* Records provided *
————

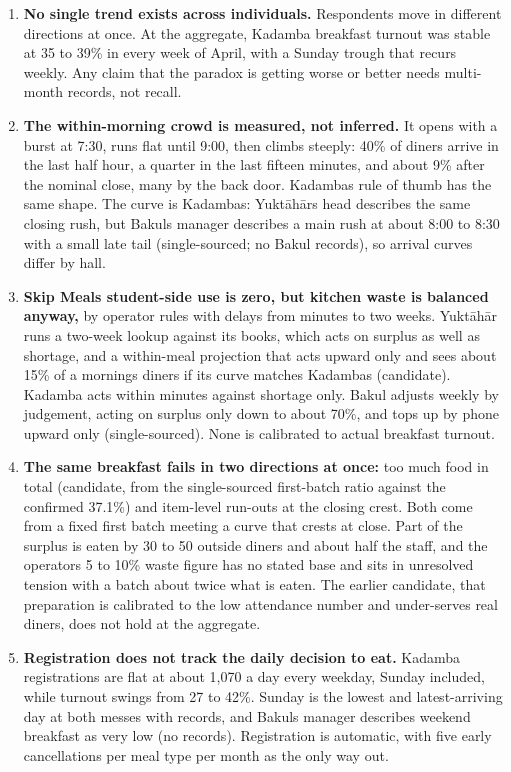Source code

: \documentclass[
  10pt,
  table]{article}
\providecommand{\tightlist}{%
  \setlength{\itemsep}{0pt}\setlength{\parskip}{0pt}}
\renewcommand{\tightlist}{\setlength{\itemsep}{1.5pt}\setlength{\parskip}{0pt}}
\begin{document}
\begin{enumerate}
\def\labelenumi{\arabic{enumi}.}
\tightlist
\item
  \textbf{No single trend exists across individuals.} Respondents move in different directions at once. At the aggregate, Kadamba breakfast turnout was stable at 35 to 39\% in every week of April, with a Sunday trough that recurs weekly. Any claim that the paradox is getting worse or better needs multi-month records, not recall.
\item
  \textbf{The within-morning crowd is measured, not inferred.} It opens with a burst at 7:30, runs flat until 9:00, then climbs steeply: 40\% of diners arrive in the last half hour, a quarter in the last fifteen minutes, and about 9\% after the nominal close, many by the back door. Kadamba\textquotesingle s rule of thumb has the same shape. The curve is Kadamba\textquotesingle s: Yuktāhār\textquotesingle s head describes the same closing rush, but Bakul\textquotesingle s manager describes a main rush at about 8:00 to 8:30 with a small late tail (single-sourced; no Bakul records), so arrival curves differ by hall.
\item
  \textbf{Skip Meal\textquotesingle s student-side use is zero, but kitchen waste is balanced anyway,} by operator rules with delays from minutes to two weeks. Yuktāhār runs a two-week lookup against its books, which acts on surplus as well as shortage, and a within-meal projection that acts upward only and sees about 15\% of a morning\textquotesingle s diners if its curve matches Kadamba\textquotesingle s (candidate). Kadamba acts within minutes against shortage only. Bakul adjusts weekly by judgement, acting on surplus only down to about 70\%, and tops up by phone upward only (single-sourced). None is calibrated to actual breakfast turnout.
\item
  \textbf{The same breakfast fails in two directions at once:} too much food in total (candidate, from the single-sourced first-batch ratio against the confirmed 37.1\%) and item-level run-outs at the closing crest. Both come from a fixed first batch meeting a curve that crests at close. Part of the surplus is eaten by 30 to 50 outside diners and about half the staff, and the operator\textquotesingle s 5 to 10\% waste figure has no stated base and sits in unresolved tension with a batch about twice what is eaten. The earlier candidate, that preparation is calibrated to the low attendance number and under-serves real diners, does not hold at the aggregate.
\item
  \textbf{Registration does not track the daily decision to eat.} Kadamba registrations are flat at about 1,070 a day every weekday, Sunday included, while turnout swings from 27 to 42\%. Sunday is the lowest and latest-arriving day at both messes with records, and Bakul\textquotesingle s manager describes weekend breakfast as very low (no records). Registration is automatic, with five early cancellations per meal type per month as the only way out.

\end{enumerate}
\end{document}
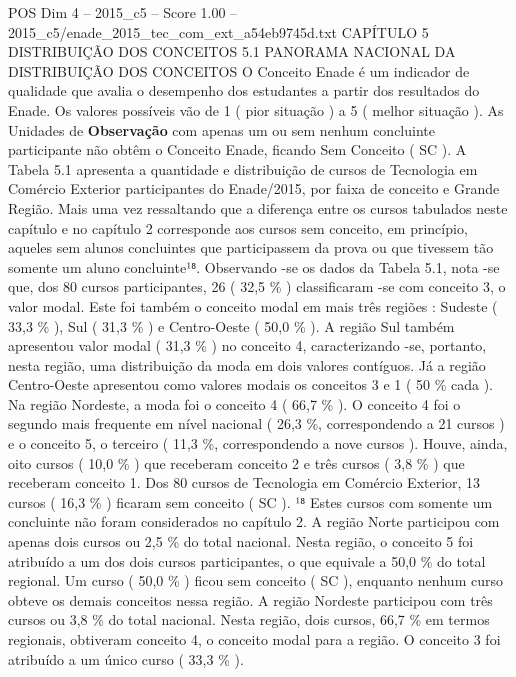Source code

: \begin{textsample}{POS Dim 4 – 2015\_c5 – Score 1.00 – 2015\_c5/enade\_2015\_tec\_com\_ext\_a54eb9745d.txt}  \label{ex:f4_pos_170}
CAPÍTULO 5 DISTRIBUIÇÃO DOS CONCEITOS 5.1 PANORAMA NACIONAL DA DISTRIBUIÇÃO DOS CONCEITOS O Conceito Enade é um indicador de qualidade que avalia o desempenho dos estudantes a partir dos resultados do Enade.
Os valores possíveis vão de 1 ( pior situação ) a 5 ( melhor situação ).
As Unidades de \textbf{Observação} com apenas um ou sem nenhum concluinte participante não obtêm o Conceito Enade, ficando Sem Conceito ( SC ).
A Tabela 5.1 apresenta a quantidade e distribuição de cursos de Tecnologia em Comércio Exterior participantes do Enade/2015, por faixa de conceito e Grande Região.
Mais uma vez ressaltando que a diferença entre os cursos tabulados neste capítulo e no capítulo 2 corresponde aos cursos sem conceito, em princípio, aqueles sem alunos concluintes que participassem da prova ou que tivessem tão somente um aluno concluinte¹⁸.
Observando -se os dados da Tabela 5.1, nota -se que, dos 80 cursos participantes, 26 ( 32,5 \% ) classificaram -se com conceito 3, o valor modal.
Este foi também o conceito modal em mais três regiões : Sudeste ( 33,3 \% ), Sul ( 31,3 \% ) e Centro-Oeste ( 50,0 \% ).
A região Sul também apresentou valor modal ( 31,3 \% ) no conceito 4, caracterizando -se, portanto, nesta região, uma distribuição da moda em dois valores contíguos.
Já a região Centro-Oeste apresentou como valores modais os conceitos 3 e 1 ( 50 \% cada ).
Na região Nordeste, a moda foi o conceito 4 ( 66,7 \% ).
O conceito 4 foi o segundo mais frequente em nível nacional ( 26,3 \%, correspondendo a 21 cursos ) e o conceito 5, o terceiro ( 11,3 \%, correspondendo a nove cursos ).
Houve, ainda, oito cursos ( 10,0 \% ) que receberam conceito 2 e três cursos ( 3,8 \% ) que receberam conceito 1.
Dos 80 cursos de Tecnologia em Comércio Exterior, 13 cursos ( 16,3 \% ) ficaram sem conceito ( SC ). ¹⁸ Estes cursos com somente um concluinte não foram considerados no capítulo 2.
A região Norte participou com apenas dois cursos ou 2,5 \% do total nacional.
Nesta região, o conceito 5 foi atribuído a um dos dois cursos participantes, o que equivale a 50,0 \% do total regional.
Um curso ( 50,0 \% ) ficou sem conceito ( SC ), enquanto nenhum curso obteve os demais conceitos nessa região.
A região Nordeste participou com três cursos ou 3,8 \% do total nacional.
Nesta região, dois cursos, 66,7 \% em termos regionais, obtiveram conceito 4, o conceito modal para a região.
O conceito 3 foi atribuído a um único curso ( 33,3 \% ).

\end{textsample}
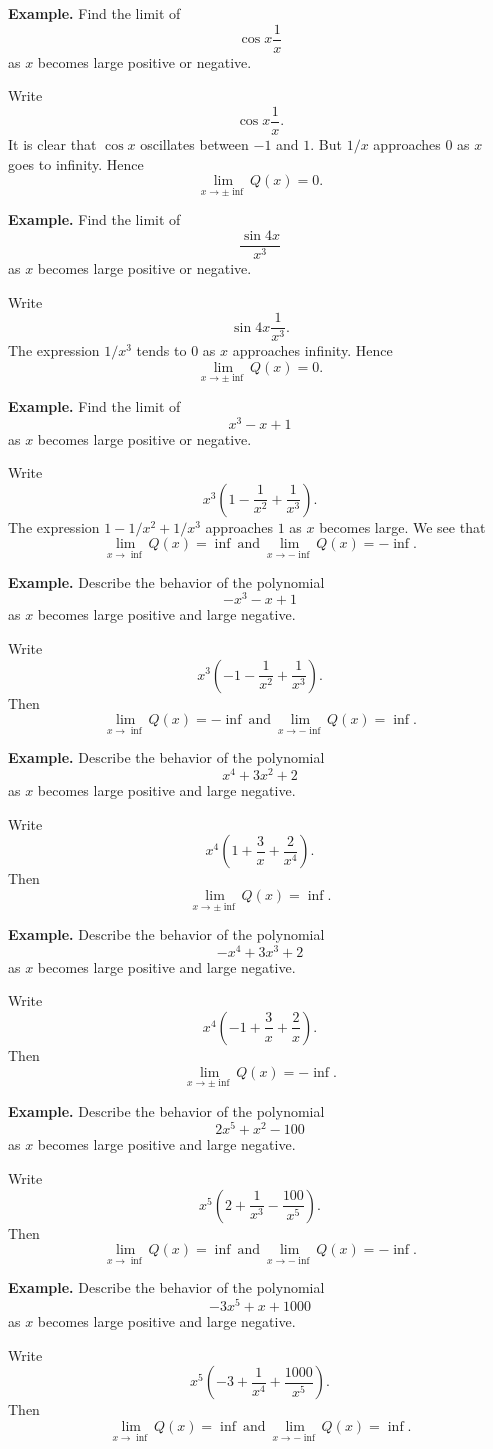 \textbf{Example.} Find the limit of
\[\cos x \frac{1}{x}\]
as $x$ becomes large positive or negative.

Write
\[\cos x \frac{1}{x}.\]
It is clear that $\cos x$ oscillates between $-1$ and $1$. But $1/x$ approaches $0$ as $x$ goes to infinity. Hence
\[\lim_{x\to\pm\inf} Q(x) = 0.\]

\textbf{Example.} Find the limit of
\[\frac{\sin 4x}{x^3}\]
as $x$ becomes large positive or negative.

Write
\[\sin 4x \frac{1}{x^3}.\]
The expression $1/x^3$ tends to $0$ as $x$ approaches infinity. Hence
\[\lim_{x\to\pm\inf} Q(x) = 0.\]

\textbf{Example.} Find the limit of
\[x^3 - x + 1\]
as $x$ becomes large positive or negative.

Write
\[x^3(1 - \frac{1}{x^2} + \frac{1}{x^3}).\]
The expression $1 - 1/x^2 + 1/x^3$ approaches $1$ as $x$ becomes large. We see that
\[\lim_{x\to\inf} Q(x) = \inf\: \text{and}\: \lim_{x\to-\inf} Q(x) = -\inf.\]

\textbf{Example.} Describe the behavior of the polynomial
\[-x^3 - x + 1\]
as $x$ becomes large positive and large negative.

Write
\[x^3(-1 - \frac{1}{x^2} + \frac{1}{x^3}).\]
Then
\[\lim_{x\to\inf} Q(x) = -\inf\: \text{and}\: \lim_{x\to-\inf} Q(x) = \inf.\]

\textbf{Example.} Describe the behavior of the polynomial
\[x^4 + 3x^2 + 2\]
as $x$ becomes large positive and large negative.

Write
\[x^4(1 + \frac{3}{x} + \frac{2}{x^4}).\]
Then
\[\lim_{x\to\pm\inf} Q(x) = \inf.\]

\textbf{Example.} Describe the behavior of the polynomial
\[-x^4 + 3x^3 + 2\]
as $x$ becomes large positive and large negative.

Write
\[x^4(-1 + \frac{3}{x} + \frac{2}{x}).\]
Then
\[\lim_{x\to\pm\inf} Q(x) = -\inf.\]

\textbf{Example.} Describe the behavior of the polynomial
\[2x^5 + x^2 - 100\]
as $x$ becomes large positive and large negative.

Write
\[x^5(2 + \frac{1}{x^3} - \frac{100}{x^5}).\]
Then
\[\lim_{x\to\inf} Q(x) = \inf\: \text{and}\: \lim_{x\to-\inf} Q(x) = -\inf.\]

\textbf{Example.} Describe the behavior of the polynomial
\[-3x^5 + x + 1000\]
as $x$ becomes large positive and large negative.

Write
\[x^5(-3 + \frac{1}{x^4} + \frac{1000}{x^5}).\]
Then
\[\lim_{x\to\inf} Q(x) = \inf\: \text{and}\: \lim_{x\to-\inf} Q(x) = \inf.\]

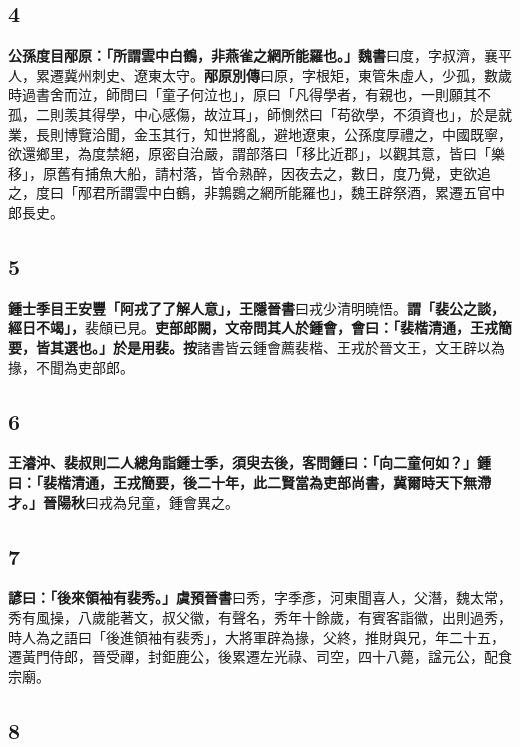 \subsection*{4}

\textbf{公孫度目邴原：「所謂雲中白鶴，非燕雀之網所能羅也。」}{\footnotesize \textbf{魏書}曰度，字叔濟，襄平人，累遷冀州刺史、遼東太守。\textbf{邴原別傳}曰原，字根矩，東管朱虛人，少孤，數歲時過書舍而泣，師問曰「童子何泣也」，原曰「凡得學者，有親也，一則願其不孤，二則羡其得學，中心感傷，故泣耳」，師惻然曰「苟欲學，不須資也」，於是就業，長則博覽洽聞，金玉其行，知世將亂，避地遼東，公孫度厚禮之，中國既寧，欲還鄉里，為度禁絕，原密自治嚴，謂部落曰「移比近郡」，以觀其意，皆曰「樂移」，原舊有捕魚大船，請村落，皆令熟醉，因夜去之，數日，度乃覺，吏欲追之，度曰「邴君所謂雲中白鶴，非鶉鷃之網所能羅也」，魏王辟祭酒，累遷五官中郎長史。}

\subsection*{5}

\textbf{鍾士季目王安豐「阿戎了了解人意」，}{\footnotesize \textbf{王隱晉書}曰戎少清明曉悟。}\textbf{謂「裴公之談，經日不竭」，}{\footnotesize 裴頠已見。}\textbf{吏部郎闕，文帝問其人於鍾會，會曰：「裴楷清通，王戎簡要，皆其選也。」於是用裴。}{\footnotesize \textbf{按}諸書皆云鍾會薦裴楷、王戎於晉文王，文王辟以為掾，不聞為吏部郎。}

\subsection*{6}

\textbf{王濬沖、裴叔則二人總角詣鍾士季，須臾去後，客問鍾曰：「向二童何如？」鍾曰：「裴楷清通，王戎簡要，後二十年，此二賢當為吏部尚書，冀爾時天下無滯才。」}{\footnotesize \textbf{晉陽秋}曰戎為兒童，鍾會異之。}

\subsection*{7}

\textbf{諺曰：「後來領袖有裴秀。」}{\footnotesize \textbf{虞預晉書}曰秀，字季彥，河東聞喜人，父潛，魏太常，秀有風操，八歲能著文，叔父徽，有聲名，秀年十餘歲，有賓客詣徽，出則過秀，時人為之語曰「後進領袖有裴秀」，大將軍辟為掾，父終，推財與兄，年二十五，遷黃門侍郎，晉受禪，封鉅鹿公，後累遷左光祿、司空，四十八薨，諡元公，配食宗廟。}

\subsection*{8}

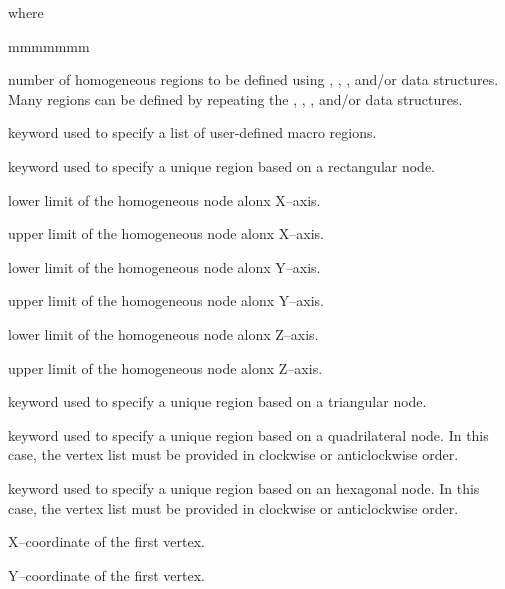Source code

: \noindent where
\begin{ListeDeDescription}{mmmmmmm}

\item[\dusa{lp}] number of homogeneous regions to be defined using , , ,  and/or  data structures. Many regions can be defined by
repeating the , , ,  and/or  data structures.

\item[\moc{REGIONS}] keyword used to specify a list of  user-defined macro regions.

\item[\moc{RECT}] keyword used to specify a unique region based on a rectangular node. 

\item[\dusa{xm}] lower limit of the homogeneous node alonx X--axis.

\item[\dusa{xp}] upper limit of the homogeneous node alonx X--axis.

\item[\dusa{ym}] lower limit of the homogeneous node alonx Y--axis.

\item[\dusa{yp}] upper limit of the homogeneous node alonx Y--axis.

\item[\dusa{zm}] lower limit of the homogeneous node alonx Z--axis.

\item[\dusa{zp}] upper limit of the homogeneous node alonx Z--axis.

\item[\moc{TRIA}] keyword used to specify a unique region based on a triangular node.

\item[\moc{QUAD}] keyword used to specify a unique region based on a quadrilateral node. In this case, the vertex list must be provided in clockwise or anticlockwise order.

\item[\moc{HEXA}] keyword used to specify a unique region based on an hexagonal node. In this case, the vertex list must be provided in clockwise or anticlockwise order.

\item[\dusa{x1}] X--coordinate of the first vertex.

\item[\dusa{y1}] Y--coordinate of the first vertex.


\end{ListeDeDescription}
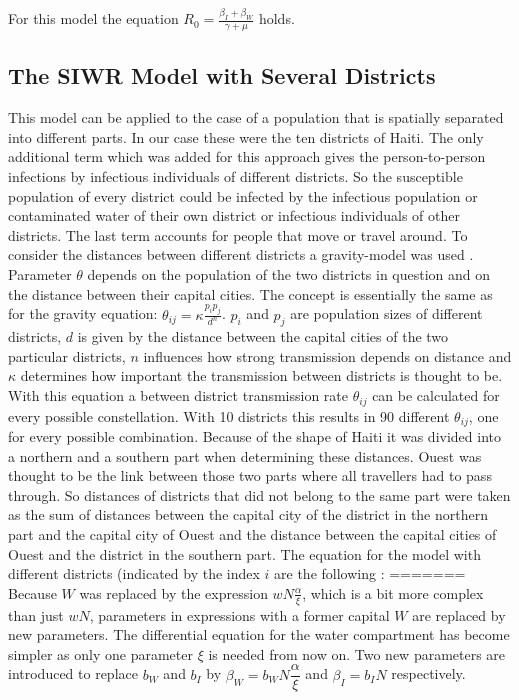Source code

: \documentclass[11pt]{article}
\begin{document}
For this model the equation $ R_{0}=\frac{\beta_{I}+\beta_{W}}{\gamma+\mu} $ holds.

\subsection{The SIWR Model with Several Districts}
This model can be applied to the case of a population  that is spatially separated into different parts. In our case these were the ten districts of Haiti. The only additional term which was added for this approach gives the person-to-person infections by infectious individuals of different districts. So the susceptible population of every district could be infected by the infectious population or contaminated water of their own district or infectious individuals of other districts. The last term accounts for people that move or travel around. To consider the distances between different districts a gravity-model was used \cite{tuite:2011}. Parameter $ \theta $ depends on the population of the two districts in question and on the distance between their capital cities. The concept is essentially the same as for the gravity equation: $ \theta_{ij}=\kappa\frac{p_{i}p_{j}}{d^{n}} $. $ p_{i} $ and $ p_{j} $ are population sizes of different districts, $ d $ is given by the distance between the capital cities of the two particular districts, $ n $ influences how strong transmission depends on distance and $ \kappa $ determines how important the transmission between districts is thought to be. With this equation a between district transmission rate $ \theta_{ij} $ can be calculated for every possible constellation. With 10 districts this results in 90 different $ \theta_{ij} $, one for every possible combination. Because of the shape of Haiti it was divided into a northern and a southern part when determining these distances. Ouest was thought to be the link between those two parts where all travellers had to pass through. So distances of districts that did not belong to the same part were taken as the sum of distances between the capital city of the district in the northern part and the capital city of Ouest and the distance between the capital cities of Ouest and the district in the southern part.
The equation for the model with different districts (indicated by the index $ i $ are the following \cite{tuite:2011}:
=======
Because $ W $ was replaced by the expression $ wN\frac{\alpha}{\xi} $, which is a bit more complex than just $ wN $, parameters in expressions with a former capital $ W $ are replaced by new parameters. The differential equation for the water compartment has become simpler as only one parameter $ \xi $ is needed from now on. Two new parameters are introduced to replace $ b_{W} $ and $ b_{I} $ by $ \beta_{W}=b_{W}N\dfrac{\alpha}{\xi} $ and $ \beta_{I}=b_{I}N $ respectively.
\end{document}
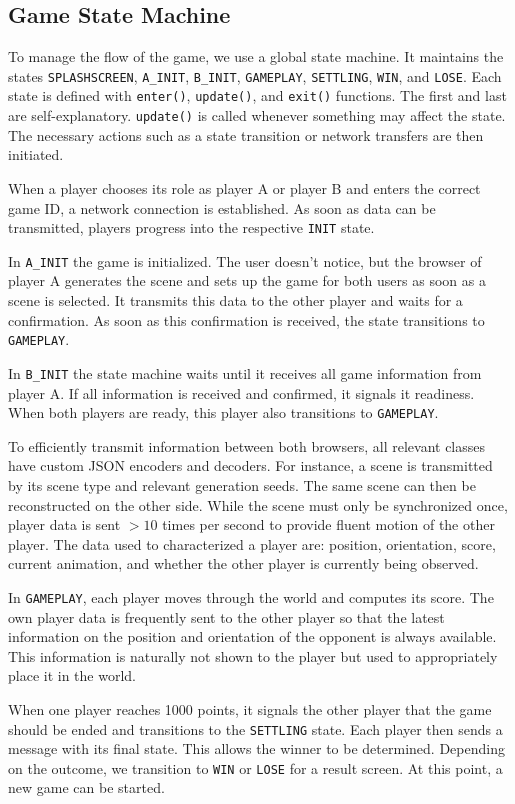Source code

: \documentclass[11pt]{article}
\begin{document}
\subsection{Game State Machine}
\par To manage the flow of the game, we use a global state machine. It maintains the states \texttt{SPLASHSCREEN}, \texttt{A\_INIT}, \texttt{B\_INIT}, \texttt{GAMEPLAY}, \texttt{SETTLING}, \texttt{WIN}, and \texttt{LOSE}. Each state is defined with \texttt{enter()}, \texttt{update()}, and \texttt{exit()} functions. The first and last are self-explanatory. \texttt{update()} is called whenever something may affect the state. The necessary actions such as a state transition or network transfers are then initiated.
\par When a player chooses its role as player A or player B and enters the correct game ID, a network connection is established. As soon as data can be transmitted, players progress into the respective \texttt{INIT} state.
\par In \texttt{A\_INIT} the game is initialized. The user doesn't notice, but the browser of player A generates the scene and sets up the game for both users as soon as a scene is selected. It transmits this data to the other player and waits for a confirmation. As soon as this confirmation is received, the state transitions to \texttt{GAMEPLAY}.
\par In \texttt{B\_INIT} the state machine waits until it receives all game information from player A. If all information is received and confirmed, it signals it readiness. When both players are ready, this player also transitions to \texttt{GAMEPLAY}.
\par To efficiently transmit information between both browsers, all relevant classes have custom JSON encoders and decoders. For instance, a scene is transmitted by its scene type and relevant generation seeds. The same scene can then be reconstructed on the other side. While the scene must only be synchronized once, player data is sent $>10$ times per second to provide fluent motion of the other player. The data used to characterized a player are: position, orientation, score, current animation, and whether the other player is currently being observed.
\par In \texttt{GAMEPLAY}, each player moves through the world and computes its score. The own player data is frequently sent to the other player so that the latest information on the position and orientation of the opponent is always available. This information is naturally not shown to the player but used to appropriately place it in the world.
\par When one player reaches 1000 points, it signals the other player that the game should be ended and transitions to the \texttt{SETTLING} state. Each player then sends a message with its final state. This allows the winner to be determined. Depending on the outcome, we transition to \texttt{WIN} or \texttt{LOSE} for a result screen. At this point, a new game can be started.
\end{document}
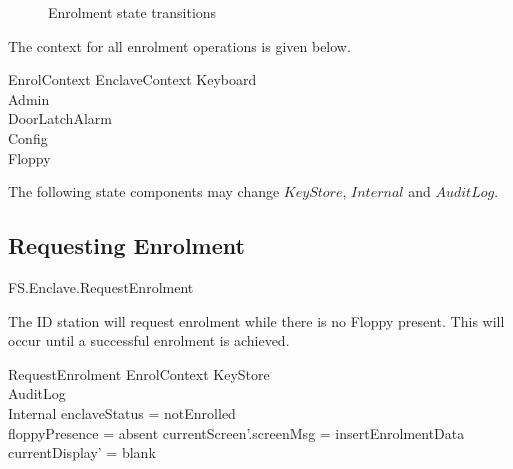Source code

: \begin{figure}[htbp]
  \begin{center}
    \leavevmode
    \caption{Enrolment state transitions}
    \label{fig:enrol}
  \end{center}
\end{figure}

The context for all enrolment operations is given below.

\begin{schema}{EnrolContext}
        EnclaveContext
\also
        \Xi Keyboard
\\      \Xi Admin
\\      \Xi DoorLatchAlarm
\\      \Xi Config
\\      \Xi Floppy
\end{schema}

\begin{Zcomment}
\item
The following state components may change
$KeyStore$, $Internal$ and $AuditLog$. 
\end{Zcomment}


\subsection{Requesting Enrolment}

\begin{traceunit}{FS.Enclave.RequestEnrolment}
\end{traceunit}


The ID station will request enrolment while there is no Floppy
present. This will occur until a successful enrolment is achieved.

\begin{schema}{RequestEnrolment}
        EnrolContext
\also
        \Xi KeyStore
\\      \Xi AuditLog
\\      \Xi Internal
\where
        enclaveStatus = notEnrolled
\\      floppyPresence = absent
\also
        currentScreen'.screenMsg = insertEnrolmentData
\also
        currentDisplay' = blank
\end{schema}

————

* Your objective *
Show all lines from the entries that hold "schema".

* Answer area *
\begin{schema}{EnrolContext}
\end{schema}
\begin{schema}{RequestEnrolment}
\end{schema}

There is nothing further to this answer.